» Problem statement
Output each record below exactly. No images go in the copy.

BEGIN Records provided

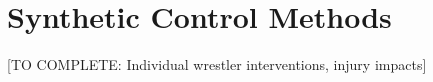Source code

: \section{Synthetic Control Methods}

[TO COMPLETE: Individual wrestler interventions, injury impacts]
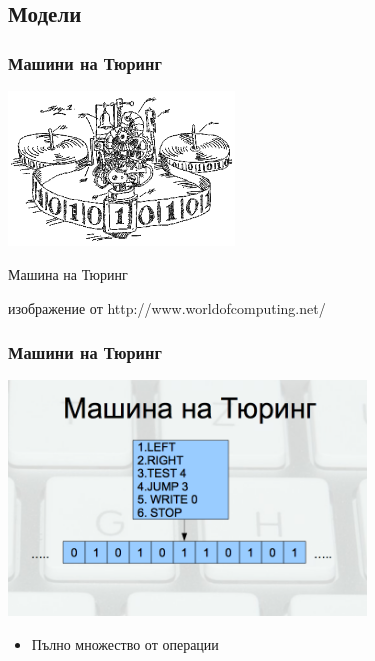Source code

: \documentclass{beamer}
\begin{document}
\subsection{Модели}


\begin{frame}[fragile]
\frametitle{Машини на Тюринг}


\begin{center}
\includegraphics[width=6cm]{images/turingmachine}
\end{center}
\begin{center}
   Машина на Тюринг

   изображение от http://www.worldofcomputing.net/
\end{center}

\end{frame}


\begin{frame}[fragile]
\frametitle{Машини на Тюринг}


\begin{center}

\includegraphics[width=9.5cm]{images/turing}

\begin{itemize}
  \item Пълно множество от операции
\end{itemize}

\end{center}

\end{frame}
\end{document}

END Records provided

» Response for this exercise
Source code

: \section{Synthetic Control Methods}

[TO COMPLETE: Individual wrestler interventions, injury impacts]
Source code

: \documentclass{beamer}
\begin{document}
\subsection{Модели}


\begin{frame}[fragile]
\frametitle{Машини на Тюринг}


\begin{center}
\includegraphics[width=6cm]{images/turingmachine}
\end{center}
\begin{center}
   Машина на Тюринг

   изображение от http://www.worldofcomputing.net/
\end{center}

\end{frame}


\begin{frame}[fragile]
\frametitle{Машини на Тюринг}


\begin{center}

\includegraphics[width=9.5cm]{images/turing}

\begin{itemize}
  \item Пълно множество от операции
\end{itemize}

\end{center}

\end{frame}
\end{document}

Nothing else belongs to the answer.